» **SOURCE INFORMATION**

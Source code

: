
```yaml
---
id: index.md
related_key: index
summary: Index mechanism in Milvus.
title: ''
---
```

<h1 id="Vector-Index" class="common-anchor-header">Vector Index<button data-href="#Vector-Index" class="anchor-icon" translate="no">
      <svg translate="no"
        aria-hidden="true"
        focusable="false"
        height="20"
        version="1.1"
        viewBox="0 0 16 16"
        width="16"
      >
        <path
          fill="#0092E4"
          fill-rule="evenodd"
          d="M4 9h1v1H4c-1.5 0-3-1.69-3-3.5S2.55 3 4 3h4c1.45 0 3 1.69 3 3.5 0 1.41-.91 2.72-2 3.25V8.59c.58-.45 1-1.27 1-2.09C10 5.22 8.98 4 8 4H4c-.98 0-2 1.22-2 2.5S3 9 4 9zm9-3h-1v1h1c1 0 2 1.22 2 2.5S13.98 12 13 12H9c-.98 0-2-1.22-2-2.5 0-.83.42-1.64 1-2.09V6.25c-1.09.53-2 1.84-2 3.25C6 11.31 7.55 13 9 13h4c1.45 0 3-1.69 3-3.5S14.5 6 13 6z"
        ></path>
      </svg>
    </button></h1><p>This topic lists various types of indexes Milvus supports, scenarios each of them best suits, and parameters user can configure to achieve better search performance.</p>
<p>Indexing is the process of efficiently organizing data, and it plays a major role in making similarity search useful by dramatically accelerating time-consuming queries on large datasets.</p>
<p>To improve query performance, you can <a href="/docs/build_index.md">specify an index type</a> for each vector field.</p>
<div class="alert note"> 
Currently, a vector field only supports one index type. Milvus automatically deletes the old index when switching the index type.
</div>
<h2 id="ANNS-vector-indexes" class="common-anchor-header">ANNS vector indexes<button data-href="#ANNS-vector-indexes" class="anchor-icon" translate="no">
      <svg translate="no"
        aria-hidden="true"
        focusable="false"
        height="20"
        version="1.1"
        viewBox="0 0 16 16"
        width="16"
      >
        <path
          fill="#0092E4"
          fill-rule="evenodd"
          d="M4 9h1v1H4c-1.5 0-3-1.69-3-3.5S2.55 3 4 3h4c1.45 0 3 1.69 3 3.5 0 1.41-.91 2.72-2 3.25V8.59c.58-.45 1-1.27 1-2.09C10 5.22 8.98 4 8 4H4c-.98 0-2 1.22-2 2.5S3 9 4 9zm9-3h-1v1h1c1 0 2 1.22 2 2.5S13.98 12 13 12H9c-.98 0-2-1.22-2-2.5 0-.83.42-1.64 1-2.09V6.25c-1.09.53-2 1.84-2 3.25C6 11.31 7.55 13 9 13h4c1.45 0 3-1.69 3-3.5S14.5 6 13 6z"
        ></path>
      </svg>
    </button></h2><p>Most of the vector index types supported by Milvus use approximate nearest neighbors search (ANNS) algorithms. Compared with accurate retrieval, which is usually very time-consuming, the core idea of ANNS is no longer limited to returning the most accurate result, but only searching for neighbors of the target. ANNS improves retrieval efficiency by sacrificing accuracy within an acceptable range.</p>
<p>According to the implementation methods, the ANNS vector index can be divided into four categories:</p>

» **EXERCISE DETAILS**
Find the word "supports" in the records. Copy every line it appears in.

» **EXPECTED OUTPUT**
    </button></h1><p>This topic lists various types of indexes Milvus supports, scenarios each of them best suits, and parameters user can configure to achieve better search performance.</p>
Currently, a vector field only supports one index type. Milvus automatically deletes the old index when switching the index type.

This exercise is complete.